Digraphs are especially sucky when you try sorting strings in a phonebook order as LJ comes after L, so you've got ...LI, LK..., LZ, LJA... With exceptions, it is even worse.

> It's less pronounced with diacritics, but enter Unicode normal forms: you can represent š either as š, or s followed by a diacritic. When you want to compare two strings, you have to normalize them to ensure you are comparing apples to apples. I can guarantee most software is broken in that regard. For Cyrillic, it just works.

It's the same with Unicode encoding of Cyrillic letters - й (U+0439) can be written as й (и U+0438 + ◌̆ U+0306)

> Interestingly — and not many know this — Unicode includes separate codepoints for all of the digraphs too. While well-intentioned, it only makes the problem worse.

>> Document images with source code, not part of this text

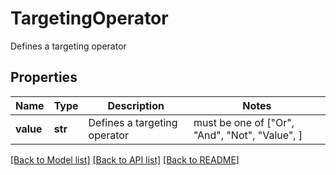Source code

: # TargetingOperator

Defines a targeting operator

## Properties
Name | Type | Description | Notes
------------ | ------------- | ------------- | -------------
**value** | **str** | Defines a targeting operator |  must be one of ["Or", "And", "Not", "Value", ]

[[Back to Model list]](../README.md#documentation-for-models) [[Back to API list]](../README.md#documentation-for-api-endpoints) [[Back to README]](../README.md)


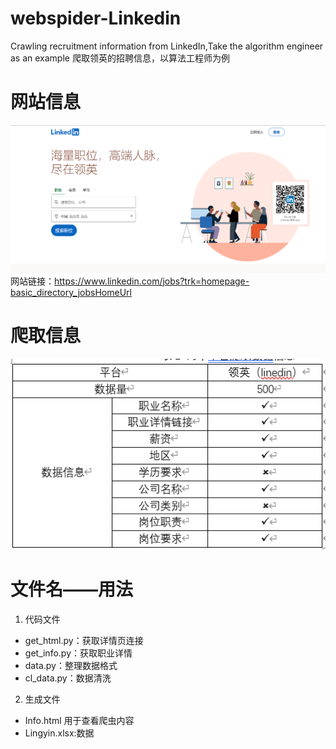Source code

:# webspider-Linkedin
Crawling recruitment information from LinkedIn,Take the algorithm engineer as an example
爬取领英的招聘信息，以算法工程师为例

# 网站信息
![avatar](/images/LinkedIn.png)
网站链接：https://www.linkedin.com/jobs?trk=homepage-basic_directory_jobsHomeUrl

# 爬取信息
![avatar](/images/LinkedIn_data.png)

# 文件名——用法
1. 代码文件
- get_html.py：获取详情页连接
- get_info.py：获取职业详情
- data.py：整理数据格式
- cl_data.py：数据清洗
2. 生成文件
- Info.html	用于查看爬虫内容
- Lingyin.xlsx:数据
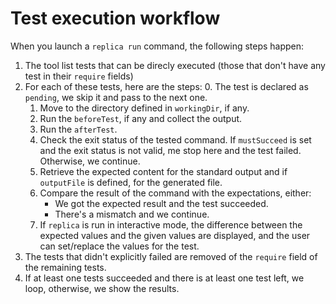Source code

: # Test execution workflow

When you launch a `replica run` command, the following steps happen:

1. The tool list tests that can be direcly executed (those that don't have any test in their  `require` fields)
2. For each of these tests, here are the steps:
    0. The test is declared as `pending`, we skip it and pass to the next one.
    1. Move to the directory defined in `workingDir`, if any.
    2. Run the `beforeTest`, if any and collect the output.
    3. Run the `afterTest`.
    4. Check the exit status of the tested command. If `mustSucceed` is set and the exit status is
       not valid, me stop here and the test failed.
       Otherwise, we continue.
    5. Retrieve the expected content for the standard output and if `outputFile` is defined, for the
       generated file.
    6. Compare the result of the command with the expectations, either:
         * We got the expected result and the test succeeded.
         * There's a mismatch and we continue.
    7. If `replica` is run in interactive mode, the difference between the expected values and the
       given values are displayed, and the user can set/replace the values for the test.
3. The tests that didn't explicitly failed are removed of the `require` field of the remaining
   tests.
4. If at least one tests succeeded and there is at least one test left, we loop, otherwise, we show
   the results.
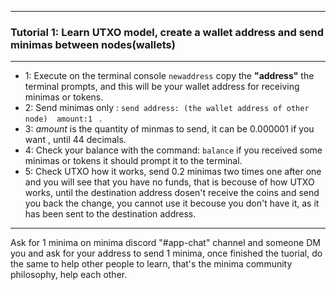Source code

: -----------------------------------------------------------
### **Tutorial 1**: Learn UTXO model, create a wallet address and send minimas between nodes(wallets)
-----------------------------------------------------------
- 1: Execute on the terminal console ` newaddress ` copy the **"address"** the terminal prompts, and this will be your wallet address for receiving minimas or tokens.
- 2: Send minimas only : `send address: (the wallet address of other node)  amount:1 ` .
- 3: _amount_  is the quantity of minmas to send, it can be 0.000001 if you want , until 44 decimals.
- 4: Check your balance with the command: ` balance ` if you received some minimas or tokens it should prompt it to the terminal.
- 5: Check UTXO how it works, send 0.2 minimas two times one after one and you will see that you have no funds, that is becouse of how UTXO works, until the destination address dosen't receive the coins and send you back the change, you cannot use it becouse you don't have it, as it has been sent to the destination address.
------------------------------------------------------------
Ask for 1 minima on minima discord "#app-chat" channel and someone DM you and ask for your address to send 1 minima, once finished the tuorial, do the same to help other people to learn, that's the minima community philosophy, help each other.
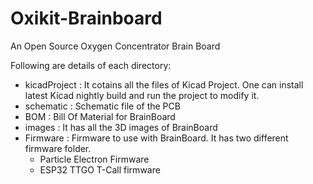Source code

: # Oxikit-Brainboard

An Open Source Oxygen Concentrator Brain Board

Following are details of each directory:

- kicadProject : It cotains all the files of Kicad Project. One can install latest Kicad nightly build and run the project to modify it. 
- schematic : Schematic file of the PCB
- BOM : Bill Of Material for BrainBoard
- images : It has all the 3D images of BrainBoard
- Firmware : Firmware to use with BrainBoard. It has two different firmware folder. 
  - Particle Electron Firmware
  - ESP32 TTGO T-Call firmware

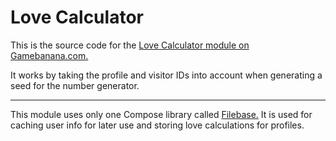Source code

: # Love Calculator

This is the source code for the [Love Calculator module on Gamebanana.com.](https://gamebanana.com/apps/519)

It works by taking the profile and visitor IDs into account when generating a seed for the number generator.

---

This module uses only one Compose library called [Filebase.](https://github.com/filebase/Filebase) It is used for caching user info for later use and storing love calculations for profiles.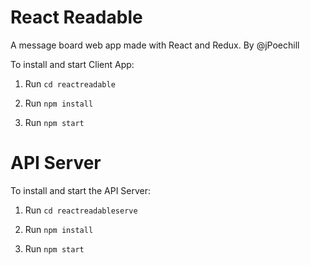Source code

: # React Readable

A message board web app made with React and Redux.
By @jPoechill

To install and start Client App:

  1. Run `cd reactreadable`

  2. Run `npm install`

  3. Run `npm start`

# API Server

To install and start the API Server:

1. Run `cd reactreadableserve`

2. Run `npm install`

3. Run `npm start`
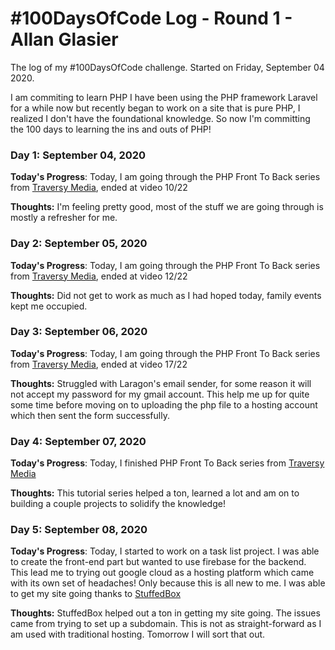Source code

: # #100DaysOfCode Log - Round 1 - Allan Glasier

The log of my #100DaysOfCode challenge. Started on Friday, September 04 2020.

I am commiting to learn PHP I have been using the PHP framework Laravel for a while now but recently began to work on a site that is pure PHP, I realized I don't have the foundational knowledge. So now I'm committing the 100 days to learning the ins and outs of PHP!

### Day 1: September 04, 2020
**Today's Progress**: Today, I am going through the PHP Front To Back series from [Traversy Media](https://www.youtube.com/watch?v=oJbfyzaA2QA&list=PLillGF-Rfqbap2IB6ZS4BBBcYPagAjpjn), ended at video 10/22

**Thoughts:** I'm feeling pretty good, most of the stuff we are going through is mostly a refresher for me.

### Day 2: September 05, 2020
**Today's Progress**: Today, I am going through the PHP Front To Back series from [Traversy Media](https://www.youtube.com/watch?v=oJbfyzaA2QA&list=PLillGF-Rfqbap2IB6ZS4BBBcYPagAjpjn), ended at video 12/22

**Thoughts:** Did not get to work as much as I had hoped today, family events kept me occupied.

### Day 3: September 06, 2020
**Today's Progress**: Today, I am going through the PHP Front To Back series from [Traversy Media](https://www.youtube.com/watch?v=oJbfyzaA2QA&list=PLillGF-Rfqbap2IB6ZS4BBBcYPagAjpjn), ended at video 17/22

**Thoughts:** Struggled with Laragon's email sender, for some reason it will not accept my password for my gmail account. This help me up for quite some time before moving on to uploading the php file to a hosting account which then sent the form successfully.

### Day 4: September 07, 2020
**Today's Progress**: Today, I finished PHP Front To Back series from [Traversy Media](https://www.youtube.com/watch?v=oJbfyzaA2QA&list=PLillGF-Rfqbap2IB6ZS4BBBcYPagAjpjn)

**Thoughts:** This tutorial series helped a ton, learned a lot and am on to building a couple projects to solidify the knowledge!

### Day 5: September 08, 2020
**Today's Progress**: Today, I started to work on a task list project. I was able to create the front-end part but wanted to use firebase for the backend. This lead me to trying out google cloud as a hosting platform which came with its own set of headaches! Only because this is all new to me. I was able to get my site going thanks to [StuffedBox](https://www.youtube.com/watch?v=P9EWSLmozKg)

**Thoughts:** StuffedBox helped out a ton in getting my site going. The issues came from trying to set up a subdomain. This is not as straight-forward as I am used with traditional hosting. Tomorrow I will sort that out.
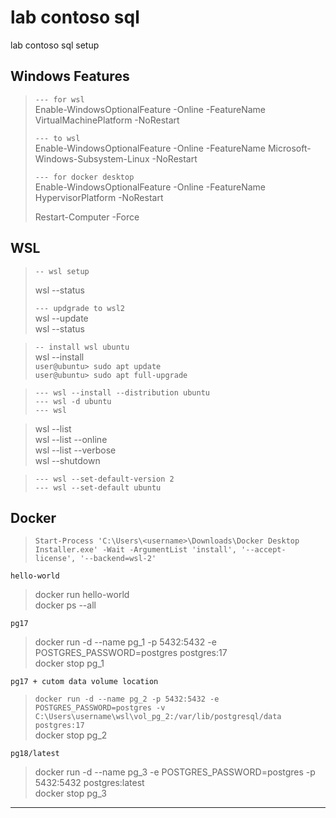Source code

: # lab contoso sql

lab contoso sql setup    

Windows Features   
---

> `--- for wsl`  
> Enable-WindowsOptionalFeature -Online -FeatureName VirtualMachinePlatform -NoRestart  
>
> `--- to wsl`    
> Enable-WindowsOptionalFeature -Online -FeatureName Microsoft-Windows-Subsystem-Linux -NoRestart  
> 
> `--- for docker desktop`  
> Enable-WindowsOptionalFeature -Online -FeatureName HypervisorPlatform -NoRestart  
>
> Restart-Computer -Force  

WSL
---

> `-- wsl setup`  
>
> wsl --status  
>
> `--- updgrade to wsl2`  
> wsl --update  
> wsl --status

> `-- install wsl ubuntu`  
> wsl --install  
> `user@ubuntu> sudo apt update`  
> `user@ubuntu> sudo apt full-upgrade`  

> `--- wsl --install --distribution ubuntu`  
> `--- wsl -d ubuntu`  
> `--- wsl`
 
> wsl --list  
> wsl --list --online  
> wsl --list --verbose  
> wsl --shutdown  

> `--- wsl --set-default-version 2`    
> `--- wsl --set-default ubuntu`

Docker
---

> `Start-Process 'C:\Users\<username>\Downloads\Docker Desktop Installer.exe' -Wait -ArgumentList 'install', '--accept-license', '--backend=wsl-2'`
  
`hello-world`  
> docker run hello-world  
> docker ps --all  

`pg17`  
> docker run -d --name pg_1 -p 5432:5432 -e POSTGRES_PASSWORD=postgres postgres:17  
> docker stop pg_1

`pg17 + cutom data volume location`  
> `docker run -d --name pg_2 -p 5432:5432 -e POSTGRES_PASSWORD=postgres -v C:\Users\username\wsl\vol_pg_2:/var/lib/postgresql/data postgres:17`   
> docker stop pg_2  

`pg18/latest`
> docker run -d --name pg_3 -e POSTGRES_PASSWORD=postgres -p 5432:5432 postgres:latest  
> docker stop pg_3  

---
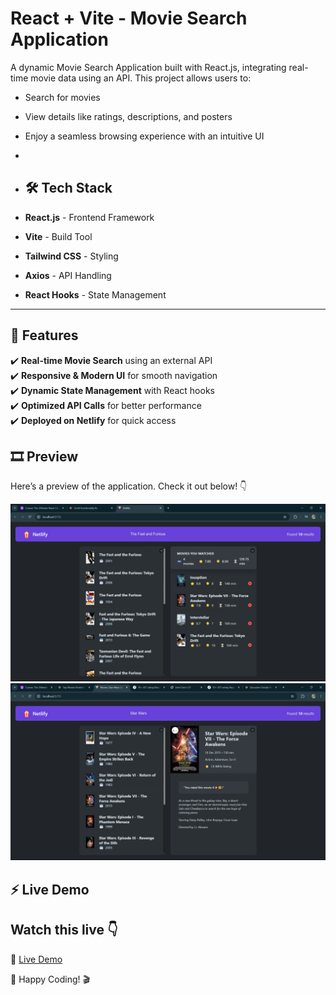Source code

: # React + Vite - Movie Search Application

A dynamic Movie Search Application built with React.js, integrating real-time movie data using an API. This project allows users to:
- Search for movies
- View details like ratings, descriptions, and posters
- Enjoy a seamless browsing experience with an intuitive UI
- 
- ## 🛠️ Tech Stack

- **React.js** - Frontend Framework
- **Vite** - Build Tool
- **Tailwind CSS** - Styling
- **Axios** - API Handling
- **React Hooks** - State Management

---

## 🚀 Features

✔️ **Real-time Movie Search** using an external API  
✔️ **Responsive & Modern UI** for smooth navigation  
✔️ **Dynamic State Management** with React hooks  
✔️ **Optimized API Calls** for better performance  
✔️ **Deployed on Netlify** for quick access  

## 🎞️ Preview

Here’s a preview of the application. Check it out below! 👇

![Screenshot](https://github.com/AnshuKushagra/Netlify/blob/main/Image3.png?raw=true)
![Screenshot](https://github.com/AnshuKushagra/Netlify/blob/main/Image2.png?raw=true)

## ⚡ Live Demo

## Watch this live 👇  
🔗 [Live Demo](https://netlify-lac-theta.vercel.app/)

🚀 Happy Coding! 🎬
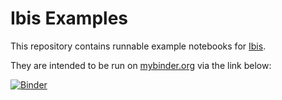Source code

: # Ibis Examples

This repository contains runnable example notebooks for
[Ibis](ibis-project.org/).

They are intended to be run on [mybinder.org](https://mybinder.org) via the
link below:

[![Binder](https://static.mybinder.org/badge_logo.svg)](https://mybinder.org/v2/gh/ibis-project/ibis-examples/main?urlpath=tree)
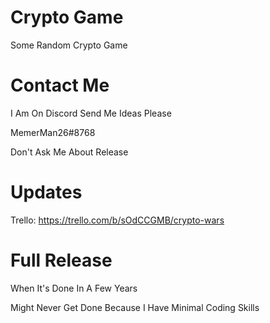 # Crypto Game
Some Random Crypto Game
# Contact Me
I Am On Discord Send Me Ideas Please

MemerMan26#8768

Don't Ask Me About Release
# Updates
Trello: https://trello.com/b/sOdCCGMB/crypto-wars

# Full Release
When It's Done In A Few Years

Might Never Get Done Because I Have Minimal Coding Skills
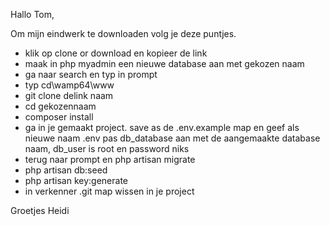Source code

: Hallo Tom,

Om mijn eindwerk te downloaden volg je deze puntjes.

- klik op clone or download en kopieer de link
- maak in php myadmin een nieuwe database aan met gekozen naam
- ga naar search en typ in prompt
- typ cd\wamp64\www
- git clone delink naam
- cd gekozennaam
- composer install
- ga in je gemaakt project. save as de .env.example map en geef als nieuwe naam .env pas db_database aan met de aangemaakte database naam,   db_user is root en password niks
- terug naar prompt en php artisan migrate
- php artisan db:seed
- php artisan key:generate
- in verkenner .git map wissen in je project

Groetjes
Heidi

Based on your description it seems that the root cause of the issues is using two letters to represent the digraph - for example N (U+004E) J (U+004A) instead of NJ (U+01CA) - and the sorting issues would be identical if people typed Н (U+041D) Ь (U+042C)instead of Њ (U+040A).

What's the reason for the digraph being substituted by 2 letters in the first case more often than in the second case?

You are absolutely right that there are examples where Cyrillic as used by Slavic languages is not perfectly "clean" either, and it's certainly a lot more nuanced than my simplistic and absolutist claim.

Perhaps people misunderstood me: it is not a _technical_ property of Cyrillic (vs Latin) script per se, but a combination of historical setting and ability to adapt the script to the (smaller) group's language. This has led to Cyrillic scripts being _developed_ to be technically more suitable for Slavic languages, because where Latin script was used, there was not as much liberty (perceived or real).

I mean, either is just a set of pictograms representing parts of spoken words, and obviously, if developed similarly, there is no difference between them. But for Slavic languages they were _not_ developed similarly, which is my point.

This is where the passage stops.